Le voyage était difficile et exigeait des équipages particulièrement robustes, adroits et expérimentés (1).Le lit de la rivière était inégal; on y trouvait des creux et des "assecq". Le niveau n'était pas constant. Des moulins la jalonnaient et les retenues formaient des plans d'eau faciles à suivre, suivies brusquement de parties où ne coulaient parfois que de minces nappes d'eau. Entre les biefs supérieurs et inférieurs ainsi formés, des embryons d'écluse, étroits chenaux pourvus d'une tête et parfois d'amorces de bajoyers (2), assuraient la communication. Ils étaient fermés du côté de l'amont, par des "bouchures" spéciales, qu'il fallait manœuvrer pour les ouvrir. Dès l'ouverture de ces bouchures, l'eau d'amont se précipitait en flot, entraînant vivement les bateaux amenés à l'entrée du chenal.

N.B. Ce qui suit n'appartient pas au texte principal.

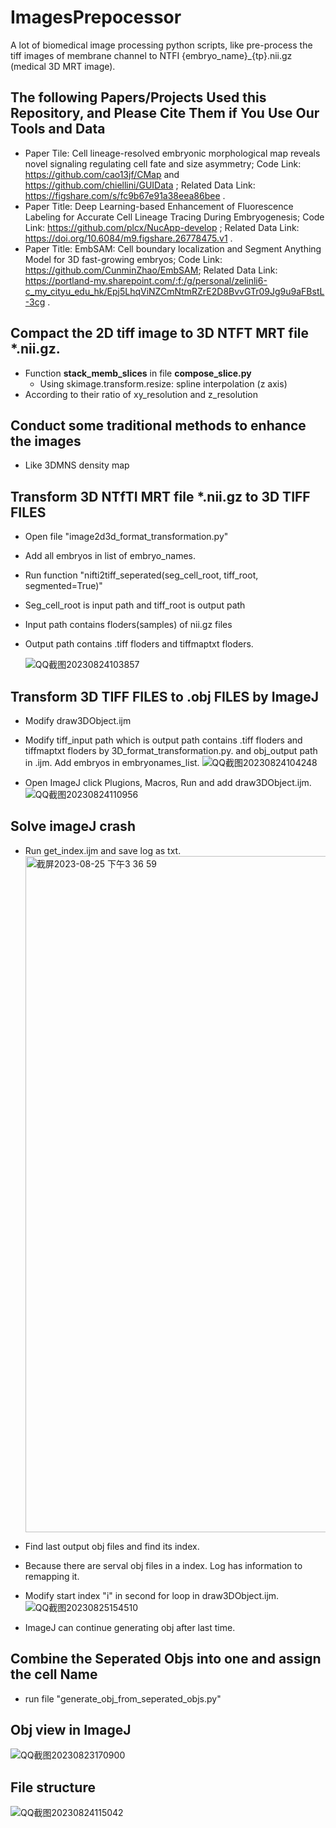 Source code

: # ImagesPrepocessor
A lot of biomedical image processing python scripts, like pre-process the tiff images of membrane channel to NTFI {embryo_name}_{tp}.nii.gz (medical 3D MRT image).
## The following Papers/Projects Used this Repository, and Please Cite Them if You Use Our Tools and Data
* Paper Tile: Cell lineage-resolved embryonic morphological map reveals novel signaling regulating cell fate and size asymmetry; Code Link: https://github.com/cao13jf/CMap and https://github.com/chiellini/GUIData ; Related Data Link: https://figshare.com/s/fc9b67e91a38eea86bee .
* Paper Title: Deep Learning-based Enhancement of Fluorescence Labeling for Accurate Cell Lineage Tracing During Embryogenesis; Code Link: https://github.com/plcx/NucApp-develop ; Related Data Link: https://doi.org/10.6084/m9.figshare.26778475.v1 .
* Paper Title: EmbSAM: Cell boundary localization and Segment Anything Model for 3D fast-growing embryos; Code Link: https://github.com/CunminZhao/EmbSAM; Related Data Link: https://portland-my.sharepoint.com/:f:/g/personal/zelinli6-c_my_cityu_edu_hk/Epj5LhqViNZCmNtmRZrE2D8BvvGTr09Jg9u9aFBstL-3cg .
## Compact the 2D tiff image to 3D NTFT MRT file *.nii.gz.
* Function **stack_memb_slices** in file **compose_slice.py**
    * Using skimage.transform.resize: spline interpolation (z axis)
* According to their ratio of xy_resolution and z_resolution 


## Conduct some traditional methods to enhance the images
* Like 3DMNS density map

## Transform 3D NTfTI MRT file *.nii.gz to 3D TIFF FILES
* Open file "image2d3d_format_transformation.py"
* Add all embryos in list of embryo_names.
* Run function "nifti2tiff_seperated(seg_cell_root, tiff_root, segmented=True)"
* Seg_cell_root is input path and tiff_root is output path
* Input path contains floders(samples) of nii.gz files
* Output path contains .tiff floders and tiffmaptxt floders.

  ![QQ截图20230824103857](https://github.com/chiellini/ImagesPrepocessor/assets/52396207/dd1e9241-5215-4fe0-a43d-2de2e465910e)



## Transform 3D TIFF FILES to .obj FILES by ImageJ
* Modify draw3DObject.ijm
* Modify tiff_input path  which is output path contains .tiff floders and tiffmaptxt floders by 3D_format_transformation.py. and obj_output path in .ijm. Add embryos in embryonames_list.
   ![QQ截图20230824104248](https://github.com/chiellini/ImagesPrepocessor/assets/52396207/c2ba0a83-5142-4d68-8988-91c02988908f)

* Open ImageJ click Plugions, Macros, Run and add draw3DObject.ijm.
  ![QQ截图20230824110956](https://github.com/chiellini/ImagesPrepocessor/assets/52396207/7ee9aaea-ceb9-45f9-926e-5cf353305d42)

  
## Solve imageJ crash
* Run get_index.ijm and save log as txt.
  <img width="1082" alt="截屏2023-08-25 下午3 36 59" src="https://github.com/chiellini/ImagesPrepocessor/assets/52396207/35e57067-4459-405c-8fae-f6b3b07615ee">

* Find last output obj files and find its index.
* Because there are serval obj files in a index. Log has information to remapping it.
* Modify start index "i" in second for loop in draw3DObject.ijm.
  ![QQ截图20230825154510](https://github.com/chiellini/ImagesPrepocessor/assets/52396207/3233036b-bcf6-4ee1-99e1-9e03a4939fb3)

* ImageJ can continue generating obj after last time.

## Combine the Seperated Objs into one and assign the cell Name
* run file "generate_obj_from_seperated_objs.py"
 
## Obj view in ImageJ
   ![QQ截图20230823170900](https://github.com/chiellini/ImagesPrepocessor/assets/52396207/bc13599d-6638-4140-be28-6cab9f517b0d)

## File structure
   ![QQ截图20230824115042](https://github.com/chiellini/ImagesPrepocessor/assets/52396207/2b5bbaef-bcb9-4b14-9b93-7f3af6e02816)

Cette descente rapide et dangereuse exigeait des nautoniers (3), sang-froid, adresse, rapidité pour éviter de fracasser le bateau contre les pans de maçonnerie, les pieux ou les "cossons", les pierres ou autres obstacles qui encombraient le lit, et où les bateaux couraient le risque de se blesser. On appelait pertuis, ces chenaux de passage (4); il y en avait 28 avant d'arriver en Seine.

    Tout l'art du voiturier consistait à franchir ces pertuis sans dommage et à en sortir indemne. Il arrivait quelquefois que certains s'y perdaient corps et biens. Il s'avérait souvent nécessaire de débarquer passagers et marchandises en amont du barrage et recharger en aval. Alors que deux haleurs suffisaient pour tracter à bras le bateau de Briare à Montargis, il en fallait deux supplémentaires pour assurer la traction sur la rivière. Les bateliers montargois, formés à cette rude école et par une longue expérience y parvenaient la plupart du temps et leur adresse avait assuré la réputation du port d'où ils partaient.

    Toutes ces difficultés font que, protestations et plaintes arrivent de plus en plus à l'Hôtel de Ville à Paris. Le Prévôt des marchands s'en émeut, lui, responsable du ravitaillement de la capitale.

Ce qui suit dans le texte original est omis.